- Instructions to follow -
Repeat exactly, and only, the lines of the entries below from the one with "this test script." through the one with "Extraia o .zip", both ends included.

- Available data -
++++++

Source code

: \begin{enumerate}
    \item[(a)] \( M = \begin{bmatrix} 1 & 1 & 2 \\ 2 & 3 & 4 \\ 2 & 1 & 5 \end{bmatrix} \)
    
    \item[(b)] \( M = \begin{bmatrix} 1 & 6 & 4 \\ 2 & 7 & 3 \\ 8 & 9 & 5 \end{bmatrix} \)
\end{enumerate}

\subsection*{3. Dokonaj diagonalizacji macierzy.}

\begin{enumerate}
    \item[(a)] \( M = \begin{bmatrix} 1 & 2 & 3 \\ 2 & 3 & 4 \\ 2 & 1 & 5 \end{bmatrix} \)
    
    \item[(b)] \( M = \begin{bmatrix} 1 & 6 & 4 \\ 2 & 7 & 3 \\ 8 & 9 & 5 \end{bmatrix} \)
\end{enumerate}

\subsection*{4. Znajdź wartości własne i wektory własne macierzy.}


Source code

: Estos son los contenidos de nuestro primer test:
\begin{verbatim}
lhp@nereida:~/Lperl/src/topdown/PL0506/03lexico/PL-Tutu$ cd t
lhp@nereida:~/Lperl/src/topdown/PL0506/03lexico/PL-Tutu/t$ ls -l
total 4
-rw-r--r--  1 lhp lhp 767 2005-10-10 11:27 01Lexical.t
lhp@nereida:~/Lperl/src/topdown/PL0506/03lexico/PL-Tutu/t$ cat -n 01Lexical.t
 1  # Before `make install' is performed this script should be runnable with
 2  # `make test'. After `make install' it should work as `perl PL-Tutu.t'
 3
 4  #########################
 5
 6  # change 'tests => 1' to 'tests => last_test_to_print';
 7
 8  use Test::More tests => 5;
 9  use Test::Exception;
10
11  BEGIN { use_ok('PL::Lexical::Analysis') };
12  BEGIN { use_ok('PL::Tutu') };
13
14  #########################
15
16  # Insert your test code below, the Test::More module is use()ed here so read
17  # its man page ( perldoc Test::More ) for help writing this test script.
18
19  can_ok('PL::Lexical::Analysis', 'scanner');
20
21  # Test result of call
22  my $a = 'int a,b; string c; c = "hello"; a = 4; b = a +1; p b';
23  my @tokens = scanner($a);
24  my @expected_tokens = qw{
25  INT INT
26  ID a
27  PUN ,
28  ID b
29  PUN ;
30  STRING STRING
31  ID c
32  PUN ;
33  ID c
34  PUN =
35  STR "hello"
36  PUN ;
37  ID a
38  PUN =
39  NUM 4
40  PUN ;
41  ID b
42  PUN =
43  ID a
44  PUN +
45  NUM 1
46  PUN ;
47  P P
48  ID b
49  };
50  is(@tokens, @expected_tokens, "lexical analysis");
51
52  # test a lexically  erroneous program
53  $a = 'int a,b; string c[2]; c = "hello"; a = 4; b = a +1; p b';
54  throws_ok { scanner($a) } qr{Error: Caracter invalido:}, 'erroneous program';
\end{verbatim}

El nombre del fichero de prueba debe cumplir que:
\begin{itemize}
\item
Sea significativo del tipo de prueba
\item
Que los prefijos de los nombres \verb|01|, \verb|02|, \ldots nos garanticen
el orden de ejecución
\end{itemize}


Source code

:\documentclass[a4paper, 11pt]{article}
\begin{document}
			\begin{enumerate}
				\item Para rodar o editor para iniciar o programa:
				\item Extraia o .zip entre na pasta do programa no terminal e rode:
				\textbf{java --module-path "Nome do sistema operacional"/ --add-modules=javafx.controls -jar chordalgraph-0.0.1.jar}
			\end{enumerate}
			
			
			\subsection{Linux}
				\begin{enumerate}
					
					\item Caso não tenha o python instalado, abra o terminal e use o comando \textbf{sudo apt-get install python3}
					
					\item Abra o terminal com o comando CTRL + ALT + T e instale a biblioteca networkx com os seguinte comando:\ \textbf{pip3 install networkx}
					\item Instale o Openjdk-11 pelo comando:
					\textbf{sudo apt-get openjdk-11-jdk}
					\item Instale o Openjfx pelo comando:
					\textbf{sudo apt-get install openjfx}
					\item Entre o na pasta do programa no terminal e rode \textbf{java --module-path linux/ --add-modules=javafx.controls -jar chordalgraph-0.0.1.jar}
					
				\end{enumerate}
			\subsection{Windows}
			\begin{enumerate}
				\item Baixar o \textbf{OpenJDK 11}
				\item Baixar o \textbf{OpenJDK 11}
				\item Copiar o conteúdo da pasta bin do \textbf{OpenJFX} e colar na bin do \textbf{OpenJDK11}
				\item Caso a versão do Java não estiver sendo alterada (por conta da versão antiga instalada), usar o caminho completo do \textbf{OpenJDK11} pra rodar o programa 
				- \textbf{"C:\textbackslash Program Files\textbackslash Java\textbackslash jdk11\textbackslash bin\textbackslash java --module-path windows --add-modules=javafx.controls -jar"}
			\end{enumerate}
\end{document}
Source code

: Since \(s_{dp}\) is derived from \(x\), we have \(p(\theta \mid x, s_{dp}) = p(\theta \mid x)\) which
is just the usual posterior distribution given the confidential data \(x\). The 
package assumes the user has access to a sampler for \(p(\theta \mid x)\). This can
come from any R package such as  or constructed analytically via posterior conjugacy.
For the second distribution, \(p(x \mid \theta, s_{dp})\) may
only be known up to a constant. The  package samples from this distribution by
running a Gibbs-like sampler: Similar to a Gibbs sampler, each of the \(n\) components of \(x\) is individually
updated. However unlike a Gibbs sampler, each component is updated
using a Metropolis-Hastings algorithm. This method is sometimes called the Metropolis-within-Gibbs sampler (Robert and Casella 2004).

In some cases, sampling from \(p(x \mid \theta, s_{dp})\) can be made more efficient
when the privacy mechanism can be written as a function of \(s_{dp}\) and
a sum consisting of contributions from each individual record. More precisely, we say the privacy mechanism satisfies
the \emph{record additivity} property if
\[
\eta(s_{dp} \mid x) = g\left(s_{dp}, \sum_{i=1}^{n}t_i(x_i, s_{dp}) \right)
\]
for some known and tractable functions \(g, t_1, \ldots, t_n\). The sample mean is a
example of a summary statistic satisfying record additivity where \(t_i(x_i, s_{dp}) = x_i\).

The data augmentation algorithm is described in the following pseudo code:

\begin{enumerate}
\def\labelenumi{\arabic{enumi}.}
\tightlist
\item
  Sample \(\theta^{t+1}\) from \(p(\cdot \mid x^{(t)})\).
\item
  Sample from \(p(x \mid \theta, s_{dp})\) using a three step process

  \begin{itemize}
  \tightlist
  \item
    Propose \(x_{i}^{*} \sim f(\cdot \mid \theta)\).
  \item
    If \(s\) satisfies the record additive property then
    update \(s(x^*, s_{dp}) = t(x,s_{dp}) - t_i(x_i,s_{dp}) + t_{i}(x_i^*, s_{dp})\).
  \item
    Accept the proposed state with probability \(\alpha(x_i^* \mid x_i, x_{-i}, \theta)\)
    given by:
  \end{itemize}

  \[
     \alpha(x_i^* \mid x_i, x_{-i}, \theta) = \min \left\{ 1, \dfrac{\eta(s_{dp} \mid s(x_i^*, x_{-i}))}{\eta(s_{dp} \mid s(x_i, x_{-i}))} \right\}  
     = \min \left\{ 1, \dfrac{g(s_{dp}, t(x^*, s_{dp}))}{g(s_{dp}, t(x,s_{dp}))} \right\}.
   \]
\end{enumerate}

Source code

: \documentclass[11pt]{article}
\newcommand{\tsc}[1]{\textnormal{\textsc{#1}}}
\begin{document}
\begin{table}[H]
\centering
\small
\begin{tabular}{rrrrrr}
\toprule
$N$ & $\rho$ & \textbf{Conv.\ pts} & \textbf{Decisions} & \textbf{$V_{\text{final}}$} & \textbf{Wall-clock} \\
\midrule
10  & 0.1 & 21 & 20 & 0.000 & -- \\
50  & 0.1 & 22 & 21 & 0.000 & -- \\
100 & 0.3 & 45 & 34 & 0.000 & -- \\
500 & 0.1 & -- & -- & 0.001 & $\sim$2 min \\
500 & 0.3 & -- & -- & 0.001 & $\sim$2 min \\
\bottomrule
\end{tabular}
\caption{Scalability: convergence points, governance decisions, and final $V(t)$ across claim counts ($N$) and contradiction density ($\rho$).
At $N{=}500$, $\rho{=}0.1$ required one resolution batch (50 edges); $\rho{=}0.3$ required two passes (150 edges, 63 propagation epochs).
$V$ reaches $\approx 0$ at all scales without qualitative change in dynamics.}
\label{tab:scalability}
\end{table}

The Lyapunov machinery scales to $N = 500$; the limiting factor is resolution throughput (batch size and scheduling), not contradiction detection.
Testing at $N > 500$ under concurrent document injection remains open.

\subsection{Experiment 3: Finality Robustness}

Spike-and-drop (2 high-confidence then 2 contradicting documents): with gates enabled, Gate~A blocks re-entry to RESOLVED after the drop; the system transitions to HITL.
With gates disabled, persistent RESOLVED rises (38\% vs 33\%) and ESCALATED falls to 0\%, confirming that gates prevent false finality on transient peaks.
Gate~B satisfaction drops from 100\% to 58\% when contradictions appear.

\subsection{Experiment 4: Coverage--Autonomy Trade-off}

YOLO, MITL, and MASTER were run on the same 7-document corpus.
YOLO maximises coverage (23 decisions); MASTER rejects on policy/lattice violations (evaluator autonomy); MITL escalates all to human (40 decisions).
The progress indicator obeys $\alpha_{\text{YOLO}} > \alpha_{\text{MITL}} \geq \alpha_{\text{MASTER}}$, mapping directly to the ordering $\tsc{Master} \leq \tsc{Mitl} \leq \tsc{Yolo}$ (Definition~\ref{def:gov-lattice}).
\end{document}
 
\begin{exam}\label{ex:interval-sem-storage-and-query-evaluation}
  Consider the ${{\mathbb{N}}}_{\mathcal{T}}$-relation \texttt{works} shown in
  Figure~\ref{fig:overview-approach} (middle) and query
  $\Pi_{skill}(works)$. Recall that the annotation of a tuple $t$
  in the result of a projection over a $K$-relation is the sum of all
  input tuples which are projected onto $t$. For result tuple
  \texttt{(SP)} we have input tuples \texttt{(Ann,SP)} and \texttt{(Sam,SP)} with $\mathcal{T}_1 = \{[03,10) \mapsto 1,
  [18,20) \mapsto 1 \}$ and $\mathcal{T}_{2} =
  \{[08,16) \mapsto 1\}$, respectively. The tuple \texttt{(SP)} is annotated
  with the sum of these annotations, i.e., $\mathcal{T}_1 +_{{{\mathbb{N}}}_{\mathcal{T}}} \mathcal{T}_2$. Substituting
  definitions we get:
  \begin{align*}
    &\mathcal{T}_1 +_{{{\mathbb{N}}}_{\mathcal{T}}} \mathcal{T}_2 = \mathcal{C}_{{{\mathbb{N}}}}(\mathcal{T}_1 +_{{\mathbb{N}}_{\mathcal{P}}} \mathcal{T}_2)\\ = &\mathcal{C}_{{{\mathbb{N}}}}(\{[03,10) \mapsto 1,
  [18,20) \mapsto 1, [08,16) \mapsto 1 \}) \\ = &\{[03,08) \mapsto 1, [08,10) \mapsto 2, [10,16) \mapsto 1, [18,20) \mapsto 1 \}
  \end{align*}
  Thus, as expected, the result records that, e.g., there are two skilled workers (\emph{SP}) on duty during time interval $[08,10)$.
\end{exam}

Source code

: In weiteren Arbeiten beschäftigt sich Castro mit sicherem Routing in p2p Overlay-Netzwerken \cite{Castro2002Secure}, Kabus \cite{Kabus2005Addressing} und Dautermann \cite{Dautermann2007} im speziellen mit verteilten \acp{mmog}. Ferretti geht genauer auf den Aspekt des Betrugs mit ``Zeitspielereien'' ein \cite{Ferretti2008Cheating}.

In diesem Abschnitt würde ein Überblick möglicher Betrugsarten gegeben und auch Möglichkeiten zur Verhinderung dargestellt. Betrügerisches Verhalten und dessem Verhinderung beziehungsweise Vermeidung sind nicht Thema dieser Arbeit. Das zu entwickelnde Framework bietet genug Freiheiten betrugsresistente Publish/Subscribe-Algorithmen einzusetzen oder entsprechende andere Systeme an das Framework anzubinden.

++++++

- Problem solution -
17  # its man page ( perldoc Test::More ) for help writing this test script.
18
19  can_ok('PL::Lexical::Analysis', 'scanner');
20
21  # Test result of call
22  my $a = 'int a,b; string c; c = "hello"; a = 4; b = a +1; p b';
23  my @tokens = scanner($a);
24  my @expected_tokens = qw{
25  INT INT
26  ID a
27  PUN ,
28  ID b
29  PUN ;
30  STRING STRING
31  ID c
32  PUN ;
33  ID c
34  PUN =
35  STR "hello"
36  PUN ;
37  ID a
38  PUN =
39  NUM 4
40  PUN ;
41  ID b
42  PUN =
43  ID a
44  PUN +
45  NUM 1
46  PUN ;
47  P P
48  ID b
49  };
50  is(@tokens, @expected_tokens, "lexical analysis");
51
52  # test a lexically  erroneous program
53  $a = 'int a,b; string c[2]; c = "hello"; a = 4; b = a +1; p b';
54  throws_ok { scanner($a) } qr{Error: Caracter invalido:}, 'erroneous program';
\end{verbatim}

El nombre del fichero de prueba debe cumplir que:
\begin{itemize}
\item
Sea significativo del tipo de prueba
\item
Que los prefijos de los nombres \verb|01|, \verb|02|, \ldots nos garanticen
el orden de ejecución
\end{itemize}


Source code

:\documentclass[a4paper, 11pt]{article}
\begin{document}
			\begin{enumerate}
				\item Para rodar o editor para iniciar o programa:
				\item Extraia o .zip entre na pasta do programa no terminal e rode:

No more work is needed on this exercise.